5. One of Blacc's first memories involving music is catching the premiere of "Thriller" on MTV. "That was a pretty significant memory because, of course, I was terrified, but I was excited to watch this music video as well." Although he's covered "Billie Jean" before, he doesn't know if he'd dare to take on this other MJ song. "'Thriller' might be too much of a challenge. 'Billie Jean' was just right because it felt like it was a better way to communicate that song."
6. "I Need a Dollar" was heavily inspired by Blacc's listening to field recordings of men in a chain gang singing about their problems. A friend gave him these recordings, which rely heavily on call-and- response choruses and an uncomplicated folky feel. "I don't remember any of the songs specifically," he says. "It was more, for me, the general feeling that I absorbed and the style."
7. Aloe Blacc chose his name for smoothness' sake: the first name references the plant associated with lotion and he exchanged the K in "Black" for another C because he considers K a harsher consonant. When he was still deliberating a moniker, other names included Aeolus (which resembles Aloe) and Sirocco, two words for specific types of wind.

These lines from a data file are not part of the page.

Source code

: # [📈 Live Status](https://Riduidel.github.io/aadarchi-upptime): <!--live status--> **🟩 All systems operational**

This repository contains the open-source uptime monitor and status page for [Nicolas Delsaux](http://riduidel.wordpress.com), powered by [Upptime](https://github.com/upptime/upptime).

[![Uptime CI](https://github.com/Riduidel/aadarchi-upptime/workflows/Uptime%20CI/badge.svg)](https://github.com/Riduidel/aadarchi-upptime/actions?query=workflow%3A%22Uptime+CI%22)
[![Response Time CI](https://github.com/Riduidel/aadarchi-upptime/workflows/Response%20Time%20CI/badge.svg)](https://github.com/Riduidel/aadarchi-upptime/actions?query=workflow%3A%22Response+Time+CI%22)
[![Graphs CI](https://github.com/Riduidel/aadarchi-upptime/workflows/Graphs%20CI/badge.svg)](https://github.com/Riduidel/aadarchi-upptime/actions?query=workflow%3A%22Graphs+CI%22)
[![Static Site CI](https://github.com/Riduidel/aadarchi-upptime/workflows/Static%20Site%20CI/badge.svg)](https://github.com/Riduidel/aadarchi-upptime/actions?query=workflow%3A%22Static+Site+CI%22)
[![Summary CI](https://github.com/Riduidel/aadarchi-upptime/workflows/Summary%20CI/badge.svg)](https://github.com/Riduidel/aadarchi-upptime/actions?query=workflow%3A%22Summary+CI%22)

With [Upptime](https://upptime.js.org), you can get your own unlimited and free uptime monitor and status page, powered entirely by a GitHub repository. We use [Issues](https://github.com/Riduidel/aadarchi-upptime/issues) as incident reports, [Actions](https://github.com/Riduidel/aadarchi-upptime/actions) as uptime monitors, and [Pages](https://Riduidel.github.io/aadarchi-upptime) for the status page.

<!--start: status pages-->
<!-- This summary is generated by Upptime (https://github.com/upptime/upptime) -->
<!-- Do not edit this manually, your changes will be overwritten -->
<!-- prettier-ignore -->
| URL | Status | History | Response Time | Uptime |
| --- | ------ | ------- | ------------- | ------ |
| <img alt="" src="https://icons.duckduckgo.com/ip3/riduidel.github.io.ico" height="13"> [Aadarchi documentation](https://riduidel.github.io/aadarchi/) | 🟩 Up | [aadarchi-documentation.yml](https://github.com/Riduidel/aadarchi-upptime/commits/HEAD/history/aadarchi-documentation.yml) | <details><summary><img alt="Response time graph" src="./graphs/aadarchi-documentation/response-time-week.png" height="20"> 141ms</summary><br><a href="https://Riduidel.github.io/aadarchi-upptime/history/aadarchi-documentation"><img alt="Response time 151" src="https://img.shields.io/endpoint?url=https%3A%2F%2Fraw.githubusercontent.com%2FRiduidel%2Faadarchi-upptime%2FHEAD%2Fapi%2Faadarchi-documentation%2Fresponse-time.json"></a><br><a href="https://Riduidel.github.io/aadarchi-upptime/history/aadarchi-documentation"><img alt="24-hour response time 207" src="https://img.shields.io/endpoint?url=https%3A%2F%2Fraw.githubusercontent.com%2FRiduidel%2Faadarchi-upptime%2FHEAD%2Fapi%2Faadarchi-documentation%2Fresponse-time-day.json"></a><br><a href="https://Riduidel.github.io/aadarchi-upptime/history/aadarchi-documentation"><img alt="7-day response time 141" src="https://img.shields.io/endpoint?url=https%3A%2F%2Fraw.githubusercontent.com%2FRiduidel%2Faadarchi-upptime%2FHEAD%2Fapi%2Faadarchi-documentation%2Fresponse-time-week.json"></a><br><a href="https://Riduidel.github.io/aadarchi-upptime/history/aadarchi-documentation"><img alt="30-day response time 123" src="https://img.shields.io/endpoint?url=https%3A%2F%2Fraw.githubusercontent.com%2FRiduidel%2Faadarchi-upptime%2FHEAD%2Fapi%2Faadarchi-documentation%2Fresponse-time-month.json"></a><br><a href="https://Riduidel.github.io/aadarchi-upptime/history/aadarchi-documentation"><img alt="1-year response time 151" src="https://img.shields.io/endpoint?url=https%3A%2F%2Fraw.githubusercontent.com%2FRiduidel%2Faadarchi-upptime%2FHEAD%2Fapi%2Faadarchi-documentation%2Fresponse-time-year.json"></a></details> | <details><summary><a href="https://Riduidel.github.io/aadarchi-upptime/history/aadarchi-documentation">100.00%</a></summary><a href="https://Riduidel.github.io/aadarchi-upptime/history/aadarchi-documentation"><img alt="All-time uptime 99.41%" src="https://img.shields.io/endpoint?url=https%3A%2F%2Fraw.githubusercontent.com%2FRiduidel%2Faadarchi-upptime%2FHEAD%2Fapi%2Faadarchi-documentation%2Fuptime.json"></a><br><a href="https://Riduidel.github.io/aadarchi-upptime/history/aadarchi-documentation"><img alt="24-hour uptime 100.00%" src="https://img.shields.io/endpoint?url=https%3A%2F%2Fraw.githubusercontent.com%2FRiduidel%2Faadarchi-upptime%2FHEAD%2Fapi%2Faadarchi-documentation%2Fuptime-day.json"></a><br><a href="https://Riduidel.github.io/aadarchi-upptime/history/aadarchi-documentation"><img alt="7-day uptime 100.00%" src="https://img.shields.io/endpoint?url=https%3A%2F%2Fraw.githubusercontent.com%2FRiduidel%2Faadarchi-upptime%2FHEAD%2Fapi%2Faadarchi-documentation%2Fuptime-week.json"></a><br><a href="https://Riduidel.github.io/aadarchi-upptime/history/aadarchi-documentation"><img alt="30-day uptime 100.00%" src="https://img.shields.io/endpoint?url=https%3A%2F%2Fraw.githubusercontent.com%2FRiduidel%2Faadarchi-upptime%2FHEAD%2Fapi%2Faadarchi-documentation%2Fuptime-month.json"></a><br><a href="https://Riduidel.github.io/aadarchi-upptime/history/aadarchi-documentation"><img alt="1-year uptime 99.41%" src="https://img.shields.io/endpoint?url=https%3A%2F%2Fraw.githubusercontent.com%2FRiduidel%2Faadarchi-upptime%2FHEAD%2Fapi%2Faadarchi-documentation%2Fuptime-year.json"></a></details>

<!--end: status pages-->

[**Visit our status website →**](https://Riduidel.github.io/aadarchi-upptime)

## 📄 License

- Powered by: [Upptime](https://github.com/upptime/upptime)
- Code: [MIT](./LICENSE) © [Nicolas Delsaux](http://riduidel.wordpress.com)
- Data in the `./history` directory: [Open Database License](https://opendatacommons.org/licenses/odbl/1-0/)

8. His grandest career ambitions don't involve a specific musical project but rather using his work for more practical results. "The biggest thing I want to do is feed people. I'm actually able to do that now that I'm touring," says Blacc, referencing his ability to pay his party of 12 that now tours with him. Otherwise, he'd like to be able to donate considerable sums to charities and use his prominence as a musician to affect how money-movers allot funds. "I'd like to create an idea in corporate America and in politics that there should be a more equitable distribution of wealth. It doesn't necessarily need to be an even playing field where everybody makes the same amount of money. Rich people can be as rich as they want. I just want for folks that are struggling to have the bare necessities, and I think that's easy given the amount of resources there are around the world to properly house and feed and offer health care and education," he says. "With just those bare necessities so everybody has a fair chance in life, I think I'd be happy."